3.3. Phenolic Compounds
Phenolic compounds in VOO have been extensively studied due to their well-established health-promoting properties [1,67,68]. These bioactive molecules exhibit potent antioxidant activity, primarily attributed to their unique chemical structures. In olives, phenolics are biosynthesized through complex chemical and enzymatic pathways. To date, more than 30 distinct phenolic compounds have been identified in VOO, with total phenolic content (TPC) ranging from 40 to more than 4000 mg/kg [69]. The concentration and composition of phenolics in olives are modulated by various factors, including variety, ripening stage, climatic conditions, as well as agronomic and technological practices. Table 2 presents the phenolic profiles of oils extracted using a laboratory-scale Abencor system with and without the application of FTT.
The data underscore the significant influence of variety on all phenol components. Notably, the control sample of Istarska Bjelica variety exhibited an exceptionally high TPC of 773 mg/kg, approximately 2.4 times higher than that of Levantinka (328 mg/kg) and 1.8 times higher than that of Oblica (429 mg/kg). In Istarska Bjelica oil, ligstroside aglycones and oleocanthal were the predominant phenolic compounds. Conversely, Levantinka oil contained the highest concentrations of oleacein and oleocanthal, whereas Oblica oil was characterized by a predominance of oleuropein and ligstroside aglycones. The TPCs recorded for Istarska Bjelica slightly exceeded values reported previously [35,70,71] (414–685 mg/kg), while the TPCs for Levantinka and Oblica were within the range reported for these varieties (212–694 mg/kg and 50–791 mg/kg, respectively) [35,63,72].

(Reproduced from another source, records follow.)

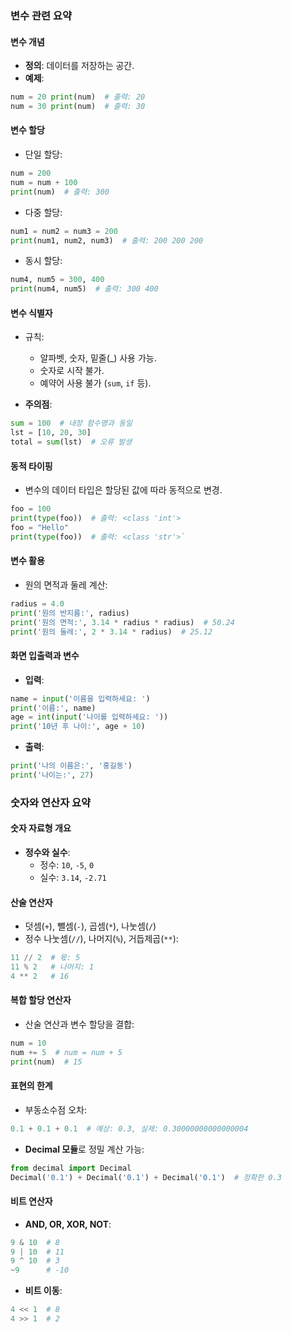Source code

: ### **변수 관련 요약**
#### **변수 개념**
- **정의**: 데이터를 저장하는 공간.
- **예제**:
```python
num = 20 print(num)  # 출력: 20
num = 30 print(num)  # 출력: 30
```
    

#### **변수 할당**

- 단일 할당:
```python
num = 200 
num = num + 100 
print(num)  # 출력: 300
```
    
- 다중 할당:
```python
num1 = num2 = num3 = 200
print(num1, num2, num3)  # 출력: 200 200 200
```
    
- 동시 할당:
```python
num4, num5 = 300, 400
print(num4, num5)  # 출력: 300 400
```
    

#### **변수 식별자**

- 규칙:
    - 알파벳, 숫자, 밑줄(_) 사용 가능.
    - 숫자로 시작 불가.
    - 예약어 사용 불가 (`sum`, `if` 등).
    
- **주의점**:
```python
sum = 100  # 내장 함수명과 동일
lst = [10, 20, 30] 
total = sum(lst)  # 오류 발생
```

#### **동적 타이핑**

- 변수의 데이터 타입은 할당된 값에 따라 동적으로 변경.
```python
foo = 100 
print(type(foo))  # 출력: <class 'int'> 
foo = "Hello" 
print(type(foo))  # 출력: <class 'str'>`
```

#### **변수 활용**

- 원의 면적과 둘레 계산:
```python
radius = 4.0
print('원의 반지름:', radius)
print('원의 면적:', 3.14 * radius * radius)  # 50.24
print('원의 둘레:', 2 * 3.14 * radius)  # 25.12
```

#### **화면 입출력과 변수**

- **입력**:
```python
name = input('이름을 입력하세요: ')
print('이름:', name)
age = int(input('나이를 입력하세요: '))
print('10년 후 나이:', age + 10)
```

- **출력**:
```python
print('나의 이름은:', '홍길동')
print('나이는:', 27)
```

### **숫자와 연산자 요약**

#### **숫자 자료형 개요**

- **정수와 실수**:
    - 정수: `10`, `-5`, `0`
    - 실수: `3.14`, `-2.71`

#### **산술 연산자**

- 덧셈(`+`), 뺄셈(`-`), 곱셈(`*`), 나눗셈(`/`)
- 정수 나눗셈(`//`), 나머지(`%`), 거듭제곱(`**`):
```python
11 // 2  # 몫: 5 
11 % 2   # 나머지: 1 
4 ** 2   # 16
```

#### **복합 할당 연산자**

- 산술 연산과 변수 할당을 결합:
```python
num = 10 
num += 5  # num = num + 5 
print(num)  # 15
```

#### **표현의 한계**

- 부동소수점 오차:
```python
0.1 + 0.1 + 0.1  # 예상: 0.3, 실제: 0.30000000000000004
```

- **Decimal 모듈**로 정밀 계산 가능:
```python
from decimal import Decimal
Decimal('0.1') + Decimal('0.1') + Decimal('0.1')  # 정확한 0.3
```

#### **비트 연산자**

- **AND, OR, XOR, NOT**:
```python
9 & 10  # 8 
9 | 10  # 11 
9 ^ 10  # 3 
~9      # -10
```

- **비트 이동**:
```python
4 << 1  # 8
4 >> 1  # 2
```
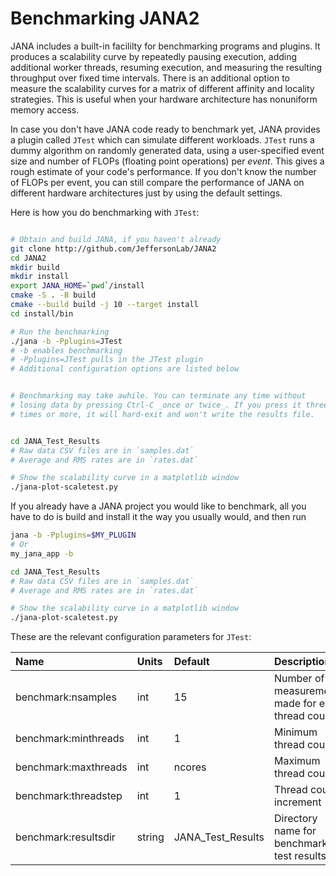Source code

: # Benchmarking JANA2  <!-- {docsify-ignore-all} -->


JANA includes a built-in facililty for benchmarking programs and plugins. It produces a scalability curve by repeatedly pausing execution, adding additional worker threads, resuming execution, and measuring the resulting throughput over fixed time intervals. There is an additional option to measure the scalability curves for a matrix of different affinity and locality strategies. This is useful when your hardware architecture has nonuniform memory access.

In case you don't have JANA code ready to benchmark yet, JANA provides a plugin called `JTest` which can simulate different workloads. `JTest`  runs a dummy algorithm on randomly generated data, using a user-specified event size and number of FLOPs (floating point operations) per _event_. This gives a rough estimate of your code's performance. If you don't know the number of FLOPs per event, you can still compare the performance of JANA on different hardware architectures just by using the default settings.

Here is how you do benchmarking with `JTest`:

```bash

# Obtain and build JANA, if you haven't already
git clone http://github.com/JeffersonLab/JANA2
cd JANA2
mkdir build
mkdir install
export JANA_HOME=`pwd`/install
cmake -S . -B build
cmake --build build -j 10 --target install
cd install/bin

# Run the benchmarking
./jana -b -Pplugins=JTest
# -b enables benchmarking
# -Pplugins=JTest pulls in the JTest plugin
# Additional configuration options are listed below


# Benchmarking may take awhile. You can terminate any time without 
# losing data by pressing Ctrl-C _once or twice_. If you press it three
# times or more, it will hard-exit and won't write the results file.


cd JANA_Test_Results
# Raw data CSV files are in `samples.dat`
# Average and RMS rates are in `rates.dat`

# Show the scalability curve in a matplotlib window
./jana-plot-scaletest.py


```


If you already have a JANA project you would like to benchmark, all you have to do is build and install it the way you usually would, and then run

```bash
jana -b -Pplugins=$MY_PLUGIN
# Or
my_jana_app -b

cd JANA_Test_Results
# Raw data CSV files are in `samples.dat`
# Average and RMS rates are in `rates.dat`

# Show the scalability curve in a matplotlib window
./jana-plot-scaletest.py

```


These are the relevant configuration parameters for `JTest`:


| Name                 | Units  | Default           | Description                                       |
|:-------------------- |:------ |:----------------- |:------------------------------------------------- |
| benchmark:nsamples   | int    | 15                | Number of measurements made for each thread count |
| benchmark:minthreads | int    | 1                 | Minimum thread count                              |
| benchmark:maxthreads | int    | ncores            | Maximum thread count                              |
| benchmark:threadstep | int    | 1                 | Thread count increment                            |
| benchmark:resultsdir | string | JANA_Test_Results | Directory name for benchmark test results         |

Probably due to the different activity of endogenous enzymes determined by the genetic characteristics of the variety [13,28,29], the influence of FTT (temperatures of 25 °C and above) was significant only for the VOOs of the Oblica variety. Heating led to increased concentrations of oleacein and oleocanthal, accompanied by a decrease in tyrosol, ligstroside aglycones and p-coumaric acid. These findings are consistent with previous reports indicating that elevated malaxation temperatures can enhance the concentrations of oleacein and oleocanthal in VOOs produced both at laboratory scale [71,73,74] and industrial plant [13]. Several studies [48,75,76] have attributed such increases to the thermal activation of endogenous enzymes that facilitate the formation of phenolic compounds during malaxation or promote their release by disrupting cellular structures. However, the potential adverse effects of elevated olive paste temperatures, as we noticed on Oblica ligstroside aglycones, p-coumaric acid and partially tyrosol, must also be considered. Numerous studies have reported phenolic degradation via enzymatic oxidation mediated by polyphenol oxidase (PPO) and peroxidase (POD) produced both on laboratory scale [77,78] and industrial plant [79]. In addition to heating, cooling the olive paste after crushing has also been shown to have a positive effect on the concentration and profile of phenolic compounds [28,29,30], but this was not the case in our study. Ultimately, the phenolic composition of VOO reflects a complex interplay among enzymatic activity, thermal stability of key enzymes (e.g., β-glucosidase, esterase, PPO, POD), and the partitioning behavior of phenolics between the oil and aqueous phases. All these processes are strongly influenced by the temperature of the olive paste during processing [13,14,26,29,30,31,80].
3.4. Tocopherols
Tocopherols are lipid-soluble compounds synthesized exclusively by plants, and they play a crucial role in protecting biological membranes and oils from oxidative degradation. In VOO, α-tocopherol is the predominant isoform, typically representing more than 95% of the total tocopherol content. The concentration of tocopherols in olive fruits appears to be primarily determined by genetic and agronomic factors, rather than by technological or processing conditions.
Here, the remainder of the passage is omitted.